*** Opening of INPUT RECORDS ***

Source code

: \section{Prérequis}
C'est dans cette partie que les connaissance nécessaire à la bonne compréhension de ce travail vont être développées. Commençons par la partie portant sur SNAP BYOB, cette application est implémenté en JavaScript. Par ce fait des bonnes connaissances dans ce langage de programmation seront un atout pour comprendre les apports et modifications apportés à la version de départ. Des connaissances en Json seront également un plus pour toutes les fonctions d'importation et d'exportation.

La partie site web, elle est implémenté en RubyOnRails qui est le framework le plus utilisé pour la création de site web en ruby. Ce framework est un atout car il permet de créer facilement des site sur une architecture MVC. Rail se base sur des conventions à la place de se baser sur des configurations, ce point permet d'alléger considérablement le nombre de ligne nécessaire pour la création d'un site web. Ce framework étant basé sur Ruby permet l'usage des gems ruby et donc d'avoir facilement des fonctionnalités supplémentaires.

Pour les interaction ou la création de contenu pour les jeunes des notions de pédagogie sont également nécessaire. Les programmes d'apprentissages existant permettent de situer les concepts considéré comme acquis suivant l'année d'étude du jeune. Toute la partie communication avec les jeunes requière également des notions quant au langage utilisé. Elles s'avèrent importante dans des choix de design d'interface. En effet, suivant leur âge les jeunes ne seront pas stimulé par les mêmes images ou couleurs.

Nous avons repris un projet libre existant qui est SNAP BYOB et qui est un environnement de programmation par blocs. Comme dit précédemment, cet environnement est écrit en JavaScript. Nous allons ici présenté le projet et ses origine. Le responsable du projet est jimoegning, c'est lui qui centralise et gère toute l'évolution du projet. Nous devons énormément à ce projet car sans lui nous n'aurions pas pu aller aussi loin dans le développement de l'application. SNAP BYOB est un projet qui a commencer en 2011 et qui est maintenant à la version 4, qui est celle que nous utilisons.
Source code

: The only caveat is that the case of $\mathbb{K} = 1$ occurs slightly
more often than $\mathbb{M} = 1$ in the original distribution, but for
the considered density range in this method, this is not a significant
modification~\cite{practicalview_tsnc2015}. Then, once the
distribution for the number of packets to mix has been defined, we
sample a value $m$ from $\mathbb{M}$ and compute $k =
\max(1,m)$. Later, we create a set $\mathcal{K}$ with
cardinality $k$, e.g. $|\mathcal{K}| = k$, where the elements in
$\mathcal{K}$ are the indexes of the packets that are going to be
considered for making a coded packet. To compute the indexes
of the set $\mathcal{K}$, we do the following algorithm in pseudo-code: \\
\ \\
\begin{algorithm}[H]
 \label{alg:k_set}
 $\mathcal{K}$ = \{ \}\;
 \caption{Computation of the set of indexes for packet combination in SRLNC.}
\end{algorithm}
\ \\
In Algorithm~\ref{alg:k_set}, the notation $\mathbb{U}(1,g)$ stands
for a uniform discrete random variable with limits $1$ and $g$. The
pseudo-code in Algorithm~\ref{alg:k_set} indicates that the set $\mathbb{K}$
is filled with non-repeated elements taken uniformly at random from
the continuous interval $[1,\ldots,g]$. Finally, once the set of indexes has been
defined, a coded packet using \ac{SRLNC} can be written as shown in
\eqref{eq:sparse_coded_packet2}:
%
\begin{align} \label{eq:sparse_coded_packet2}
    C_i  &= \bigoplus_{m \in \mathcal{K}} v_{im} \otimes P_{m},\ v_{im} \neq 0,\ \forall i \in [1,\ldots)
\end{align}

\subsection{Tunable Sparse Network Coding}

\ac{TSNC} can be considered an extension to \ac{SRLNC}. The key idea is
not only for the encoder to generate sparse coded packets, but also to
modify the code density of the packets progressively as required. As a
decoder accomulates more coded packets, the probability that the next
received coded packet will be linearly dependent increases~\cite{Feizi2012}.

*** Close of INPUT RECORDS ***

_TASK STATEMENT:_ Find the word "random" in the entries and show each line where it is found.

_ANSWER SPACE:_
for a uniform discrete random variable with limits $1$ and $g$. The
is filled with non-repeated elements taken uniformly at random from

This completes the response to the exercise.